Saturday, April 13, 2013

Maureen Dowd, "Chris Murphy’s Crucible": Tilting at Windmills?

I don't know if Maureen Dowd has ever traveled to Israel, but if she were to visit Tel Aviv's central bus station on a Friday morning, she would be amazed to see thousands of young Israeli soldiers, armed with automatic weapons, headed home to spend the weekend with their families. Given that these young men and women see the same movies and television programs as American youths of the same age, play the same violent video games, and grew up with the same toy guns, you might think that allowing them to take their weapons home is a recipe for disaster. But it isn't. Israel has a firearm murder rate of a mere 0.09 per 100,000 people, compared with 2.97 per 100,000 people in the US (see: http://www.guardian.co.uk/news/datablog/2012/jul/22/gun-homicides-ownership-world-list).

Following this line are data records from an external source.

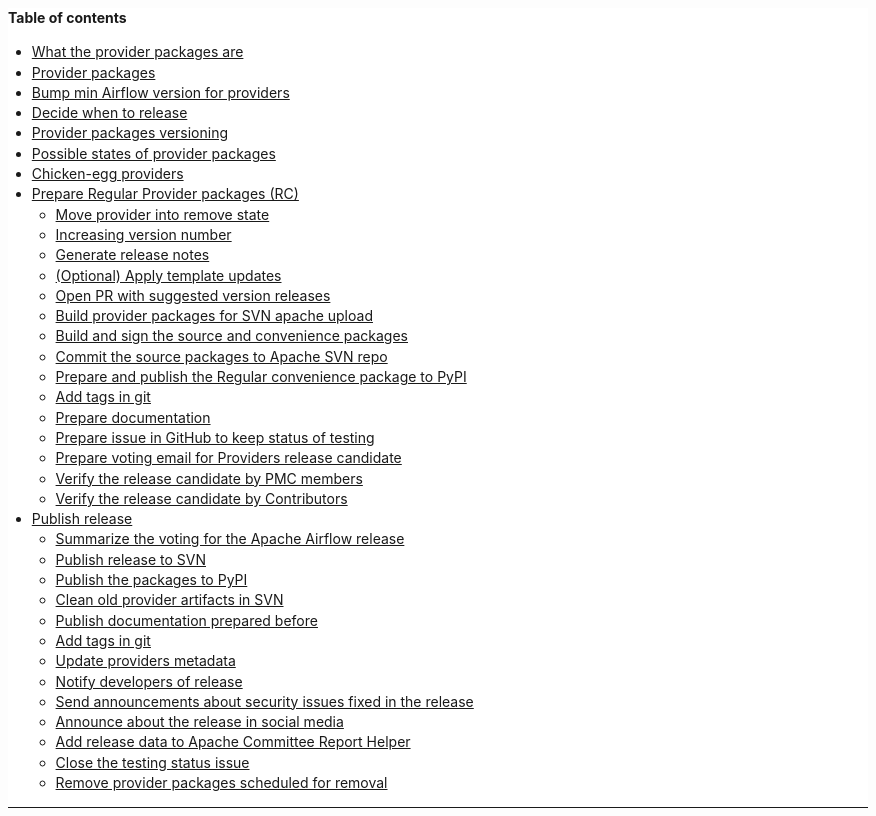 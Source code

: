 


**Table of contents**

- [What the provider packages are](#what-the-provider-packages-are)
- [Provider packages](#provider-packages)
- [Bump min Airflow version for providers](#bump-min-airflow-version-for-providers)
- [Decide when to release](#decide-when-to-release)
- [Provider packages versioning](#provider-packages-versioning)
- [Possible states of provider packages](#possible-states-of-provider-packages)
- [Chicken-egg providers](#chicken-egg-providers)
- [Prepare Regular Provider packages (RC)](#prepare-regular-provider-packages-rc)
  - [Move provider into remove state](#move-provider-into-remove-state)
  - [Increasing version number](#increasing-version-number)
  - [Generate release notes](#generate-release-notes)
  - [(Optional) Apply template updates](#optional-apply-template-updates)
  - [Open PR with suggested version releases](#open-pr-with-suggested-version-releases)
  - [Build provider packages for SVN apache upload](#build-provider-packages-for-svn-apache-upload)
  - [Build and sign the source and convenience packages](#build-and-sign-the-source-and-convenience-packages)
  - [Commit the source packages to Apache SVN repo](#commit-the-source-packages-to-apache-svn-repo)
  - [Prepare and publish the Regular convenience package to PyPI](#prepare-and-publish-the-regular-convenience-package-to-pypi)
  - [Add tags in git](#add-tags-in-git)
  - [Prepare documentation](#prepare-documentation)
  - [Prepare issue in GitHub to keep status of testing](#prepare-issue-in-github-to-keep-status-of-testing)
  - [Prepare voting email for Providers release candidate](#prepare-voting-email-for-providers-release-candidate)
  - [Verify the release candidate by PMC members](#verify-the-release-candidate-by-pmc-members)
  - [Verify the release candidate by Contributors](#verify-the-release-candidate-by-contributors)
- [Publish release](#publish-release)
  - [Summarize the voting for the Apache Airflow release](#summarize-the-voting-for-the-apache-airflow-release)
  - [Publish release to SVN](#publish-release-to-svn)
  - [Publish the packages to PyPI](#publish-the-packages-to-pypi)
  - [Clean old provider artifacts in SVN](#clean-old-provider-artifacts-in-svn)
  - [Publish documentation prepared before](#publish-documentation-prepared-before)
  - [Add tags in git](#add-tags-in-git-1)
  - [Update providers metadata](#update-providers-metadata)
  - [Notify developers of release](#notify-developers-of-release)
  - [Send announcements about security issues fixed in the release](#send-announcements-about-security-issues-fixed-in-the-release)
  - [Announce about the release in social media](#announce-about-the-release-in-social-media)
  - [Add release data to Apache Committee Report Helper](#add-release-data-to-apache-committee-report-helper)
  - [Close the testing status issue](#close-the-testing-status-issue)
  - [Remove provider packages scheduled for removal](#remove-provider-packages-scheduled-for-removal)



------------------------------------------------------------------------------------------------------------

Now have a look at the data from the FBI on all murders from 2007 to 2011 (http://www.fbi.gov/about-us/cjis/ucr/crime-in-the-u.s/2011/crime-in-the-u.s.-2011/tables/expanded-homicide-data-table-8). In a nutshell, between 2007 and 2011 clubs and hammers killed more persons than rifles, and knives killed four times more people than rifles.

In her latest New York Times op-ed entitled "Chris Murphy’s Crucible" (http://www.nytimes.com/2013/04/14/opinion/sunday/dowd-chris-murphys-gun-control-crucible.html?_r=0), Maureen Dowd tells us of the efforts of Senator Chris Murphy to legislate stricter gun control laws. Dowd writes of Murphy:

"Gun safety was not his cause; his district didn’t include any big cities. But he was transformed by the massacre in serene Newtown of Sandy Hook’s 'beautiful babies,' in Joe Biden’s words.

'I got to the firehouse a couple hours after the shooting,' Murphy says, his voice thrumming with emotion as he recalled being with parents while they learned the unthinkable. 'I sometimes wish I didn’t see some of the things I saw. It’s not that in the past I’ve been disconnected from the issues I’ve worked on. But this is the first one in which I’ve felt an emotional imperative to deliver. These parents are my contemporaries. I’ve got two little boys at home just younger than the ones that were killed.'"

Now, as anyone who reads this blog knows, I favor a ban on the sale of assault rifles, but I also acknowledge that this is not going to make a dent in America's homicide rate.

And even if all American households were to surrender both their guns and their kitchen knives, the murder rate would probably go unchanged. Sure, after Sandy Hook everyone wants to do "something," but sometimes it is also necessary to stop and consider whether that something is in fact addressing the problem.

My belief is that there is a "rage" inherent in American society that is going untreated.

Do you remember as a child watching commercials on television against smoking? Maybe a new campaign against violence is demanded: "Are you angry? Take a deep breath and count to ten. Violence solves nothing."

But as the economy remains stagnant, unemployment refuses to fall, and frustration mounts, can anything stem the rage and the killing?




1 comment:

  1. Like you I also support a ban on assault rifles, but I like another issue you raise and I hope someone does just what you propose -- a new campaign against violence: "Are you angry? Take a deep breath and count to ten. Violence solves nothing." People in this country do have a huge amount of rage -- workplace rage, road rage, rage against their spouse and children, etc. I have a relative who lost his job due to his inability to control his rage and he was only 18 years old. We talked about it (and how he'd learned it from home growing up)and later he happened to get another job where they actually did a lot of counseling for everyone (since they had to work as teams in tight quarters) on how to manage anger. He got much better over time. Hopefully the US Surgeon General as well as some large foundation or someone with deep pockets will take this up as a cause -- not just ads, but portable programs that can be taken to schools and workplaces, and even computer courses one can take at home on-line. Rage is also terrible for our own personal health, especially heart disease, so this is really a health issue on a very personal level. Thanks for bringing it up.